The Arudhra medium-power radar (MPR) is after all the ELTA Systems-built EL/M-2084 MMR, whose full-scale replica was displayed at the Aero India 2011 expo in Bengaluru last February. The two sets of visuals above (Arudhra on top, followed by the EL/M-2084 shown in Bengaluru) clearly confirm that. Thus far, neither the DRDO nor BEL have claimed that the Arudhra is a product developed and made in India. Unlike airspace surveillance/air traffic management radars, the Arudhra-EL/M-2084 is an early warning/target engagement radar that will be employed by the IAF for providing early warning of inbound tactical ballistic missiles and cruise missiles (both air-launched and ground-launched).

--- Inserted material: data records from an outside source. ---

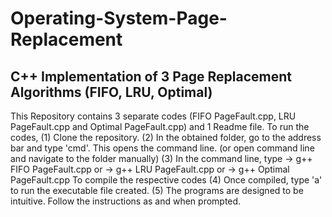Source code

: # Operating-System-Page-Replacement
## C++ Implementation of 3 Page Replacement Algorithms (FIFO, LRU, Optimal)
This Repository contains 3 separate codes (FIFO PageFault.cpp, LRU PageFault.cpp and Optimal PageFault.cpp)
and 1 Readme file.
To run the codes,
(1) Clone the repository.
(2) In the obtained folder, go to the address bar and type 'cmd'. This opens the command line.
(or open command line and navigate to the folder manually)
(3) In the command line, type
	->	g++ FIFO PageFault.cpp
			or
	->	g++ LRU PageFault.cpp
			or
	->	g++ Optimal PageFault.cpp
	To compile the respective codes
(4) Once compiled, type 'a' to run the executable file created.
(5) The programs are designed to be intuitive. Follow the instructions as and when prompted.

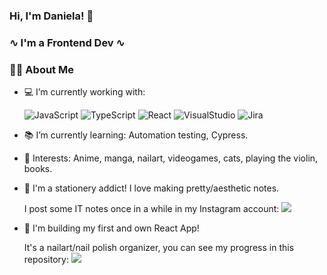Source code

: ### Hi, I'm Daniela! 👋

### ∿ I'm a Frontend Dev ∿

### :woman_technologist: About Me

- :computer: I’m currently working with:

  ![JavaScript](https://badges.aleen42.com/src/javascript.svg) ![TypeScript](https://badges.aleen42.com/src/typescript.svg) ![React](https://badges.aleen42.com/src/react.svg)
  ![VisualStudio](https://badges.aleen42.com/src/visual_studio_code.svg) ![Jira](https://badgen.net/badge/icon/Jira/purple?icon=jira&label) 
  
- :books: I’m currently learning: Automation testing, Cypress.

- :purple_heart: Interests: Anime, manga, nailart, videogames, cats, playing the violin, books.

- :pencil: I'm a stationery addict! I love making pretty/aesthetic notes.

  I post some IT notes once in a while in my Instagram account: <a href="https://instagram.com/mitsudani"><img src="https://img.shields.io/badge/-@mitsudani-E4405F?style=flat&logo=Instagram&logoColor=white"/></a>

- :nail_care: I'm building my first and own React App!

  It's a nailart/nail polish organizer, you can see my progress in this repository: <a href="https://github.com/mitsudani/tsume-frontend"><img src="https://badgen.net/badge/icon/github?icon=github&label"/></a>



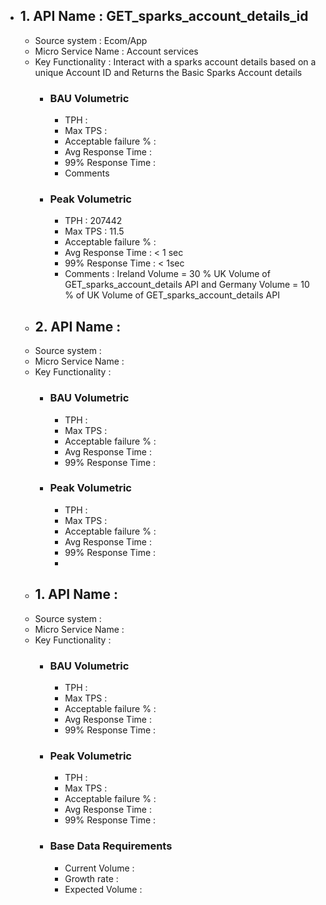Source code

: 
- ## 1. API Name : GET_sparks_account_details_id
  - Source system : Ecom/App
  - Micro Service Name : Account services
  - Key Functionality : Interact with a sparks account details based on a unique Account ID and Returns the Basic Sparks Account details
    - ### BAU Volumetric
         - TPH :
         - Max TPS :
         - Acceptable failure % : 
         - Avg Response Time : 
         - 99% Response Time :
         - Comments
     - ### Peak Volumetric
         - TPH : 207442
         - Max TPS : 11.5
         - Acceptable failure % : 
         - Avg Response Time : < 1 sec
         - 99% Response Time : < 1sec
         - Comments : Ireland Volume = 30 % UK Volume of GET_sparks_account_details API and Germany Volume = 10 % of UK Volume  of GET_sparks_account_details API
  - ## 2. API Name :
  - Source system :
  - Micro Service Name :
  - Key Functionality : 
    - ### BAU Volumetric
         - TPH :
         - Max TPS :
         - Acceptable failure % : 
         - Avg Response Time : 
         - 99% Response Time :
     - ### Peak Volumetric
         - TPH :
         - Max TPS :
         - Acceptable failure % : 
         - Avg Response Time : 
         - 99% Response Time : 
         -
  - ## 1. API Name :
  - Source system :
  - Micro Service Name :
  - Key Functionality : 
    - ### BAU Volumetric
         - TPH :
         - Max TPS :
         - Acceptable failure % : 
         - Avg Response Time : 
         - 99% Response Time :
     - ### Peak Volumetric
         - TPH :
         - Max TPS :
         - Acceptable failure % : 
         - Avg Response Time : 
         - 99% Response Time :               
     - ###  Base Data Requirements
        - Current Volume :   
        - Growth rate :
        - Expected Volume :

A total of 34 such MPRs have been contracted for thus far by the IAF (the orders were placed during the 2009 Paris Air Show) for installation in and around Jamnagar, Mumbai and the National Capital Region, to begin with. The EL/M-2084 MMR is also employed as the RAZ weapon locating radar by the IDF Ground Forces, and the Indian Army is soon expected to place orders for this land-mobile system, since the DRDO-developed and BEL-built WLR, reported to be under development since late 1999, has yet to see the light of day.
The AESA-based EL/M-2084 addresses an emerging requirement to include all land-based radar functions into one operational unit. The MPR combines a weapons locator radar and an air-defence radar to detect ballistic and cruise missiles, MBRL rockets, rounds fire by field artillery howitzers and mortars, calculates the anticipated impact and launching points, and provides target data to the relevant air-defence weapons systems. The MPR is land-mobile and scalable in order to meet different performance requirements. Scaling is performed by means of an antenna of varying physical size and the amount of transmit-receive module content. The current orders from the IAF include three different versions of the MPR.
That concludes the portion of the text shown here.